So for most of this year, Romney has followed the example of John McCain, who made infrequent trips to the state four years ago, skipped the Ames straw poll and maintained a modest campaign presence in the state. This allowed McCain to swoop in just before the caucuses, as his poll numbers were rising everywhere, and nab 13 percent of the vote, a showing that was widely interpreted as better than expected and a sign of momentum. Five days later, McCain bested Romney, who had finished second in Iowa, by 5 points in New Hampshire, cementing his status as the front-runner.
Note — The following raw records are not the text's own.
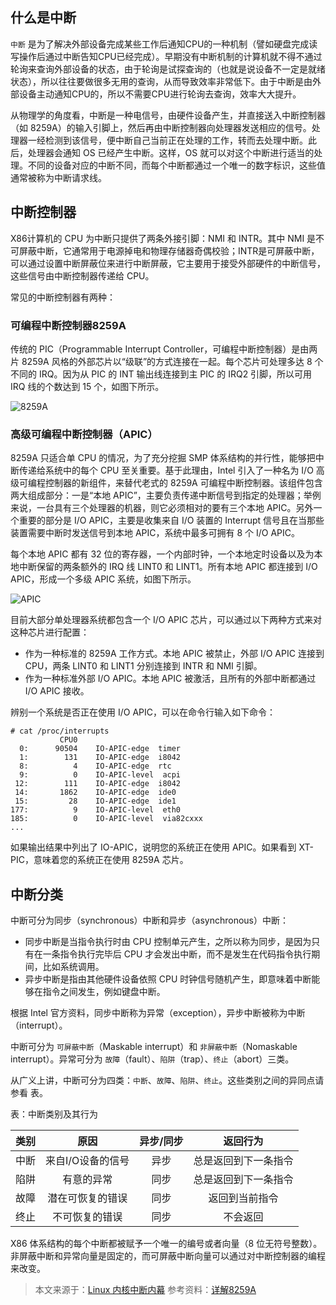 ## 什么是中断
`中断` 是为了解决外部设备完成某些工作后通知CPU的一种机制（譬如硬盘完成读写操作后通过中断告知CPU已经完成）。早期没有中断机制的计算机就不得不通过轮询来查询外部设备的状态，由于轮询是试探查询的（也就是说设备不一定是就绪状态），所以往往要做很多无用的查询，从而导致效率非常低下。由于中断是由外部设备主动通知CPU的，所以不需要CPU进行轮询去查询，效率大大提升。

从物理学的角度看，中断是一种电信号，由硬件设备产生，并直接送入中断控制器（如 8259A）的输入引脚上，然后再由中断控制器向处理器发送相应的信号。处理器一经检测到该信号，便中断自己当前正在处理的工作，转而去处理中断。此后，处理器会通知 OS 已经产生中断。这样，OS 就可以对这个中断进行适当的处理。不同的设备对应的中断不同，而每个中断都通过一个唯一的数字标识，这些值通常被称为中断请求线。

## 中断控制器
X86计算机的 CPU 为中断只提供了两条外接引脚：NMI 和 INTR。其中 NMI 是不可屏蔽中断，它通常用于电源掉电和物理存储器奇偶校验；INTR是可屏蔽中断，可以通过设置中断屏蔽位来进行中断屏蔽，它主要用于接受外部硬件的中断信号，这些信号由中断控制器传递给 CPU。

常见的中断控制器有两种：

### 可编程中断控制器8259A

传统的 PIC（Programmable Interrupt Controller，可编程中断控制器）是由两片 8259A 风格的外部芯片以“级联”的方式连接在一起。每个芯片可处理多达 8 个不同的 IRQ。因为从 PIC 的 INT 输出线连接到主 PIC 的 IRQ2 引脚，所以可用 IRQ 线的个数达到 15 个，如图下所示。

![8259A](https://raw.githubusercontent.com/liexusong/linux-kernel-analyze/master/images/8259A.png)

### 高级可编程中断控制器（APIC）

8259A 只适合单 CPU 的情况，为了充分挖掘 SMP 体系结构的并行性，能够把中断传递给系统中的每个 CPU 至关重要。基于此理由，Intel 引入了一种名为 I/O 高级可编程控制器的新组件，来替代老式的 8259A 可编程中断控制器。该组件包含两大组成部分：一是“本地 APIC”，主要负责传递中断信号到指定的处理器；举例来说，一台具有三个处理器的机器，则它必须相对的要有三个本地 APIC。另外一个重要的部分是 I/O APIC，主要是收集来自 I/O 装置的 Interrupt 信号且在当那些装置需要中断时发送信号到本地 APIC，系统中最多可拥有 8 个 I/O APIC。

每个本地 APIC 都有 32 位的寄存器，一个内部时钟，一个本地定时设备以及为本地中断保留的两条额外的 IRQ 线 LINT0 和 LINT1。所有本地 APIC 都连接到 I/O APIC，形成一个多级 APIC 系统，如图下所示。

![APIC](https://raw.githubusercontent.com/liexusong/linux-kernel-analyze/master/images/APIC.gif)

目前大部分单处理器系统都包含一个 I/O APIC 芯片，可以通过以下两种方式来对这种芯片进行配置：
* 作为一种标准的 8259A 工作方式。本地 APIC 被禁止，外部 I/O APIC 连接到 CPU，两条 LINT0 和 LINT1 分别连接到 INTR 和 NMI 引脚。
* 作为一种标准外部 I/O APIC。本地 APIC 被激活，且所有的外部中断都通过 I/O APIC 接收。

辨别一个系统是否正在使用 I/O APIC，可以在命令行输入如下命令：
```shell
# cat /proc/interrupts
           CPU0       
  0:      90504    IO-APIC-edge  timer
  1:        131    IO-APIC-edge  i8042
  8:          4    IO-APIC-edge  rtc
  9:          0    IO-APIC-level  acpi
 12:        111    IO-APIC-edge  i8042
 14:       1862    IO-APIC-edge  ide0
 15:         28    IO-APIC-edge  ide1
177:          9    IO-APIC-level  eth0
185:          0    IO-APIC-level  via82cxxx
...
```
如果输出结果中列出了 IO-APIC，说明您的系统正在使用 APIC。如果看到 XT-PIC，意味着您的系统正在使用 8259A 芯片。

## 中断分类
中断可分为同步（synchronous）中断和异步（asynchronous）中断：
* 同步中断是当指令执行时由 CPU 控制单元产生，之所以称为同步，是因为只有在一条指令执行完毕后 CPU 才会发出中断，而不是发生在代码指令执行期间，比如系统调用。
* 异步中断是指由其他硬件设备依照 CPU 时钟信号随机产生，即意味着中断能够在指令之间发生，例如键盘中断。

根据 Intel 官方资料，同步中断称为异常（exception），异步中断被称为中断（interrupt）。

中断可分为 `可屏蔽中断`（Maskable interrupt）和 `非屏蔽中断`（Nomaskable interrupt）。异常可分为 `故障`（fault）、`陷阱`（trap）、`终止`（abort）三类。

从广义上讲，中断可分为四类：`中断`、`故障`、`陷阱`、`终止`。这些类别之间的异同点请参看 表。

表：中断类别及其行为

类别|原因|异步/同步|返回行为
:-: | :-: | :-: | :-:
中断|来自I/O设备的信号|异步|总是返回到下一条指令
陷阱|有意的异常|同步|总是返回到下一条指令
故障|潜在可恢复的错误|同步|返回到当前指令
终止|不可恢复的错误|同步|不会返回

X86 体系结构的每个中断都被赋予一个唯一的编号或者向量（8 位无符号整数）。非屏蔽中断和异常向量是固定的，而可屏蔽中断向量可以通过对中断控制器的编程来改变。

> 本文来源于：[Linux 内核中断内幕](https://www.ibm.com/developerworks/cn/linux/l-cn-linuxkernelint/)
> 参考资料：[详解8259A](https://blog.csdn.net/longintchar/article/details/79439466)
Mimicking the McCain strategy seemed particularly wise two months ago, when Rick Perry entered the race and immediately rode a wave of conservative excitement to a double-digit lead over Romney in the state. But since then, Perry’s standing has plummeted, and the most recent polling in Iowa puts him in single digits. Romney’s main competition is suddenly Herman Cain, at least for now, which surely makes playing for an Iowa win more tempting. After all, Cain hasn’t been spending any time in Iowa, has essentially no organizational footprint in the state, and doesn’t seem interested in changing course. At least on paper, he’s a far less intimidating opponent than Perry. There’s also the possibility that Cain, Perry, Michele Bachmann and others will all end up with pieces of the conservative vote in Iowa, giving Romney a chance to win the state with, say, 30 percent.
Romney is actually in Iowa today, the first time he’s set foot there since August, and naturally the question of how seriously he’ll contest it has already come up. The answer he gave at an event in Sioux City seems cryptic: “I would love to win in Iowa, any of us would. So I will campaign here. I intend to campaign in all the early states at least, maybe all the states at some point.” That could mean that he plans to ratchet up his efforts, or it could just mean that he’ll make only a handful of appearances between now and January. He’s still hedging his bets, it would seem.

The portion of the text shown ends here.